Historien de formation, Alexander Reford connaissait déjà le rôle de l’architecture dans les jardins européens. « Quand on visite un jardin en Angleterre, en France ou en Italie, on voit que l’architecture a toujours été une composante extrêmement importante, en arrière et en avant-plan pour les plantes et l’horticulture », dit-il. Pour lui, ajouter un volet architectural aux Jardins de Métis allait de soi. C’est ainsi qu’en 2000 il créele Festival international de jardins, un concours appelant les architectes et les architectes paysagistes du monde à déployer leur créativité sur un site naturel face au Saint-Laurent.
Aujourd’hui, dans ce petit village de la rive sud du fleuve, les concepteurs se bousculent pour installer leurs créations, et les touristes se pressent pour les découvrir.
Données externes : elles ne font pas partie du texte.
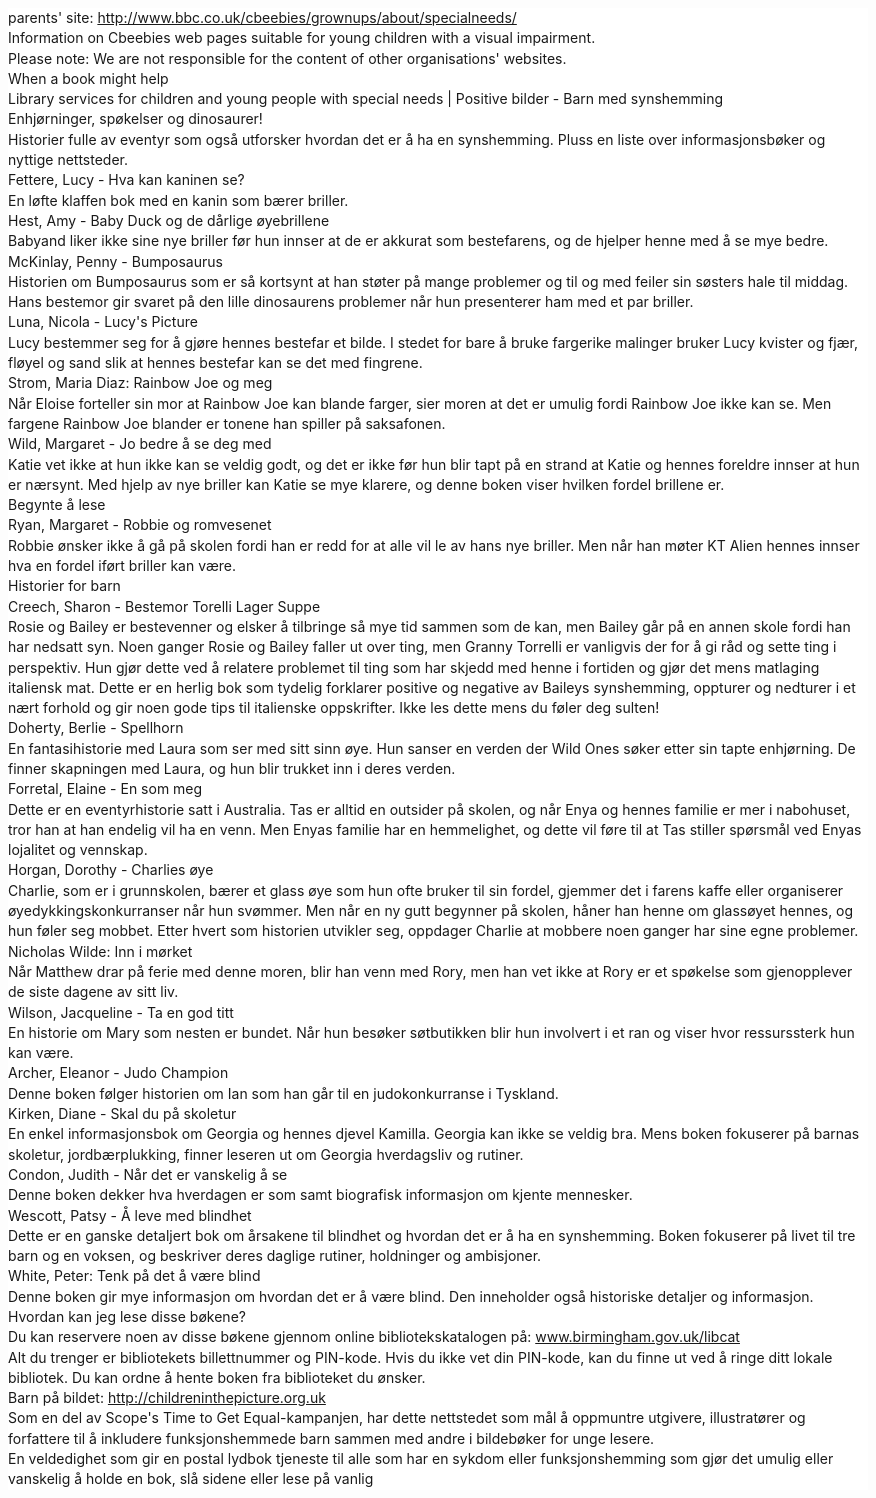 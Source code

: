 parents' site: http://www.bbc.co.uk/cbeebies/grownups/about/specialneeds/<br/>Information on Cbeebies web pages suitable for young children with a visual impairment.<br/>Please note: We are not responsible for the content of other organisations' websites.<br/>When a book might help<br/>Library services for children and young people with special needs | Positive bilder - Barn med synshemming<br/>Enhjørninger, spøkelser og dinosaurer!<br/>Historier fulle av eventyr som også utforsker hvordan det er å ha en synshemming. Pluss en liste over informasjonsbøker og nyttige nettsteder.<br/>Fettere, Lucy - Hva kan kaninen se?<br/>En løfte klaffen bok med en kanin som bærer briller.<br/>Hest, Amy - Baby Duck og de dårlige øyebrillene<br/>Babyand liker ikke sine nye briller før hun innser at de er akkurat som bestefarens, og de hjelper henne med å se mye bedre.<br/>McKinlay, Penny - Bumposaurus<br/>Historien om Bumposaurus som er så kortsynt at han støter på mange problemer og til og med feiler sin søsters hale til middag. Hans bestemor gir svaret på den lille dinosaurens problemer når hun presenterer ham med et par briller.<br/>Luna, Nicola - Lucy's Picture<br/>Lucy bestemmer seg for å gjøre hennes bestefar et bilde. I stedet for bare å bruke fargerike malinger bruker Lucy kvister og fjær, fløyel og sand slik at hennes bestefar kan se det med fingrene.<br/>Strom, Maria Diaz: Rainbow Joe og meg<br/>Når Eloise forteller sin mor at Rainbow Joe kan blande farger, sier moren at det er umulig fordi Rainbow Joe ikke kan se. Men fargene Rainbow Joe blander er tonene han spiller på saksafonen.<br/>Wild, Margaret - Jo bedre å se deg med<br/>Katie vet ikke at hun ikke kan se veldig godt, og det er ikke før hun blir tapt på en strand at Katie og hennes foreldre innser at hun er nærsynt. Med hjelp av nye briller kan Katie se mye klarere, og denne boken viser hvilken fordel brillene er.<br/>Begynte å lese<br/>Ryan, Margaret - Robbie og romvesenet<br/>Robbie ønsker ikke å gå på skolen fordi han er redd for at alle vil le av hans nye briller. Men når han møter KT Alien hennes innser hva en fordel iført briller kan være.<br/>Historier for barn<br/>Creech, Sharon - Bestemor Torelli Lager Suppe<br/>Rosie og Bailey er bestevenner og elsker å tilbringe så mye tid sammen som de kan, men Bailey går på en annen skole fordi han har nedsatt syn. Noen ganger Rosie og Bailey faller ut over ting, men Granny Torrelli er vanligvis der for å gi råd og sette ting i perspektiv. Hun gjør dette ved å relatere problemet til ting som har skjedd med henne i fortiden og gjør det mens matlaging italiensk mat. Dette er en herlig bok som tydelig forklarer positive og negative av Baileys synshemming, oppturer og nedturer i et nært forhold og gir noen gode tips til italienske oppskrifter. Ikke les dette mens du føler deg sulten!<br/>Doherty, Berlie - Spellhorn<br/>En fantasihistorie med Laura som ser med sitt sinn øye. Hun sanser en verden der Wild Ones søker etter sin tapte enhjørning. De finner skapningen med Laura, og hun blir trukket inn i deres verden.<br/>Forretal, Elaine - En som meg<br/>Dette er en eventyrhistorie satt i Australia. Tas er alltid en outsider på skolen, og når Enya og hennes familie er mer i nabohuset, tror han at han endelig vil ha en venn. Men Enyas familie har en hemmelighet, og dette vil føre til at Tas stiller spørsmål ved Enyas lojalitet og vennskap.<br/>Horgan, Dorothy - Charlies øye<br/>Charlie, som er i grunnskolen, bærer et glass øye som hun ofte bruker til sin fordel, gjemmer det i farens kaffe eller organiserer øyedykkingskonkurranser når hun svømmer. Men når en ny gutt begynner på skolen, håner han henne om glassøyet hennes, og hun føler seg mobbet. Etter hvert som historien utvikler seg, oppdager Charlie at mobbere noen ganger har sine egne problemer.<br/>Nicholas Wilde: Inn i mørket<br/>Når Matthew drar på ferie med denne moren, blir han venn med Rory, men han vet ikke at Rory er et spøkelse som gjenopplever de siste dagene av sitt liv.<br/>Wilson, Jacqueline - Ta en god titt<br/>En historie om Mary som nesten er bundet. Når hun besøker søtbutikken blir hun involvert i et ran og viser hvor ressurssterk hun kan være.<br/>Archer, Eleanor - Judo Champion<br/>Denne boken følger historien om Ian som han går til en judokonkurranse i Tyskland.<br/>Kirken, Diane - Skal du på skoletur<br/>En enkel informasjonsbok om Georgia og hennes djevel Kamilla. Georgia kan ikke se veldig bra. Mens boken fokuserer på barnas skoletur, jordbærplukking, finner leseren ut om Georgia hverdagsliv og rutiner.<br/>Condon, Judith - Når det er vanskelig å se<br/>Denne boken dekker hva hverdagen er som samt biografisk informasjon om kjente mennesker.<br/>Wescott, Patsy - Å leve med blindhet<br/>Dette er en ganske detaljert bok om årsakene til blindhet og hvordan det er å ha en synshemming. Boken fokuserer på livet til tre barn og en voksen, og beskriver deres daglige rutiner, holdninger og ambisjoner.<br/>White, Peter: Tenk på det å være blind<br/>Denne boken gir mye informasjon om hvordan det er å være blind. Den inneholder også historiske detaljer og informasjon.<br/>Hvordan kan jeg lese disse bøkene?<br/>Du kan reservere noen av disse bøkene gjennom online bibliotekskatalogen på: www.birmingham.gov.uk/libcat<br/>Alt du trenger er bibliotekets billettnummer og PIN-kode. Hvis du ikke vet din PIN-kode, kan du finne ut ved å ringe ditt lokale bibliotek. Du kan ordne å hente boken fra biblioteket du ønsker.<br/>Barn på bildet: http://childreninthepicture.org.uk<br/>Som en del av Scope's Time to Get Equal-kampanjen, har dette nettstedet som mål å oppmuntre utgivere, illustratører og forfattere til å inkludere funksjonshemmede barn sammen med andre i bildebøker for unge lesere.<br/>En veldedighet som gir en postal lydbok tjeneste til alle som har en sykdom eller funksjonshemming som gjør det umulig eller vanskelig å holde en bok, slå sidene eller lese på vanlig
C’est cette mise en valeur de l’architecture qui vaut cette année à Alexander Reford le prix Ambassadeur de la qualité en architecture, par lequel l’OAQ salue les actions d’une personne (non architecte), d’une entreprise ou d’un organisme ayant contribué à rehausser et à valoriser la qualité de l’architecture au Québec.

Le dernier petit cochon, Jardins de Métis, APPAREIL architecture
Photo : Martin Bond
Laboratoire et vitrine de l’excellence
Exempt des contraintes habituelles des concours, le Festival invite les architectes à donner libre cours à leur imagination. « Il y a une grande liberté, une grande latitude laissée au créateur », remarque l’architecte Pierre Thibault. « On peut réaliser ici des projets qui seraient jugés fous ailleurs », estime Alexander Reford.
Mais, pour la poignée de projets sélectionnés parmi les quelque 200 propositions que reçoit chaque année le concours, fou doit rimer avec qualité. « Des firmes parmi les plus reconnues au monde sont venues aux Jardins », souligne Pierre Thibault. On compte parmi elles la Sud-Coréenne Livescape, l’Australienne Terragram et l’Américaine Balmori Associates.
Le Festival devient ainsi un lieu d’échanges entre les architectes d’ici et d’ailleurs, et une vitrine de la qualité architecturale autant pour la population que pour les étudiants en architecture. Chacun découvre la diversité des créations et leur insertion dans le paysage, avec en prime la possibilité d’explorer les installations, d’y toucher, voire d’y grimper. « C’est une sorte d’initiation à l’architecture », estime Samuel Bernier-Lavigne, professeur à l’École d’architecture de l’Université Laval.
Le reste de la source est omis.